◆ **WORK TASK**:
All of the data that follows is to be printed exactly, without pictures.

◆ **EXCERPTED RECORDS**:
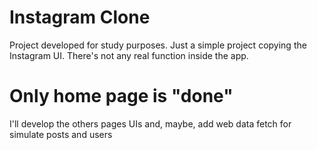 # Instagram Clone

Project developed for study purposes.
Just a simple project copying the Instagram UI. There's not any real function inside the app.

# Only home page is "done"
I'll develop the others pages UIs and, maybe, add web data fetch for simulate posts and users

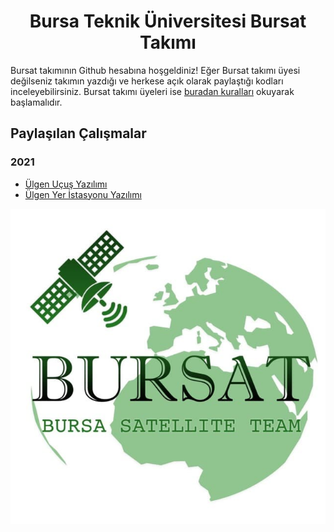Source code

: <h1 align="center">Bursa Teknik Üniversitesi Bursat Takımı</h1>

Bursat takımının Github hesabına hoşgeldiniz! Eğer Bursat takımı üyesi değilseniz takımın yazdığı ve herkese açık olarak paylaştığı kodları inceleyebilirsiniz. Bursat takımı üyeleri ise [buradan kuralları](https://github.com/Bursat/Kurallar) okuyarak başlamalıdır.

## Paylaşılan Çalışmalar

### 2021

* [Ülgen Uçuş Yazılımı](https://github.com/Bursat/ulgen-ucus-yazilimi-2021)
* [Ülgen Yer İstasyonu Yazılımı](https://github.com/Bursat/ulgen-yer-istasyonu-2021)

<p align="center"><img src="logo.png"></img></p>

◆ **ANSWER BOX**:
 # Instagram Clone

Project developed for study purposes.
Just a simple project copying the Instagram UI. There's not any real function inside the app.

# Only home page is "done"
I'll develop the others pages UIs and, maybe, add web data fetch for simulate posts and users

Source code

: <h1 align="center">Bursa Teknik Üniversitesi Bursat Takımı</h1>

Bursat takımının Github hesabına hoşgeldiniz! Eğer Bursat takımı üyesi değilseniz takımın yazdığı ve herkese açık olarak paylaştığı kodları inceleyebilirsiniz. Bursat takımı üyeleri ise [buradan kuralları](https://github.com/Bursat/Kurallar) okuyarak başlamalıdır.

## Paylaşılan Çalışmalar

### 2021

* [Ülgen Uçuş Yazılımı](https://github.com/Bursat/ulgen-ucus-yazilimi-2021)
* [Ülgen Yer İstasyonu Yazılımı](https://github.com/Bursat/ulgen-yer-istasyonu-2021)

<p align="center"><img src="logo.png"></img></p>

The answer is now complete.